*THE TASK*. The expected answer is the set of lines in the data below between the line holding "University -- West" and the line holding "IEEE and SEDS shall", inclusive, written out exactly.

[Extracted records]
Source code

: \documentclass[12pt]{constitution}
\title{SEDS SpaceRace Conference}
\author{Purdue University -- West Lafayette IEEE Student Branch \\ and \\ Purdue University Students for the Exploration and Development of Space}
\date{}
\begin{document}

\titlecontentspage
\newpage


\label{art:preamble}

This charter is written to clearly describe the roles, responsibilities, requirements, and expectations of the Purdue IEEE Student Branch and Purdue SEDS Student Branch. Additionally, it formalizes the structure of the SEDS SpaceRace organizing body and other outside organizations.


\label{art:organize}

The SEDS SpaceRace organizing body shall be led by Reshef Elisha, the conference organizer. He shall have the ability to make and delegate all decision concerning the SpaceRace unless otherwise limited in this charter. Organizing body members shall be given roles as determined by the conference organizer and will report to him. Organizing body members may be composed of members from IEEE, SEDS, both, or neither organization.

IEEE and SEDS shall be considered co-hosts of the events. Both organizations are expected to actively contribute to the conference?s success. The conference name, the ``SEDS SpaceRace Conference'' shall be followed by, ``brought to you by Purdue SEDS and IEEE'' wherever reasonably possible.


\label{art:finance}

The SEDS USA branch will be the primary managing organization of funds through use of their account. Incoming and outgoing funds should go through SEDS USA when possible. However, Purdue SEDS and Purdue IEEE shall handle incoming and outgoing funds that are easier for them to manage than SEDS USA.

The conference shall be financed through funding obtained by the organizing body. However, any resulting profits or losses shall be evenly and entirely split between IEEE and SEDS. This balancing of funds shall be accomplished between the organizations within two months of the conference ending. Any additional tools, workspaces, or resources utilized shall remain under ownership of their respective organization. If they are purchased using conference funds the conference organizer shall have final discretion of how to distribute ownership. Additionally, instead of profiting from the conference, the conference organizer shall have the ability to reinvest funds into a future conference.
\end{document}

*TASK ANSWER*.
\author{Purdue University -- West Lafayette IEEE Student Branch \\ and \\ Purdue University Students for the Exploration and Development of Space}
\date{}
\begin{document}

\titlecontentspage
\newpage


\label{art:preamble}

This charter is written to clearly describe the roles, responsibilities, requirements, and expectations of the Purdue IEEE Student Branch and Purdue SEDS Student Branch. Additionally, it formalizes the structure of the SEDS SpaceRace organizing body and other outside organizations.


\label{art:organize}

The SEDS SpaceRace organizing body shall be led by Reshef Elisha, the conference organizer. He shall have the ability to make and delegate all decision concerning the SpaceRace unless otherwise limited in this charter. Organizing body members shall be given roles as determined by the conference organizer and will report to him. Organizing body members may be composed of members from IEEE, SEDS, both, or neither organization.

IEEE and SEDS shall be considered co-hosts of the events. Both organizations are expected to actively contribute to the conference?s success. The conference name, the ``SEDS SpaceRace Conference'' shall be followed by, ``brought to you by Purdue SEDS and IEEE'' wherever reasonably possible.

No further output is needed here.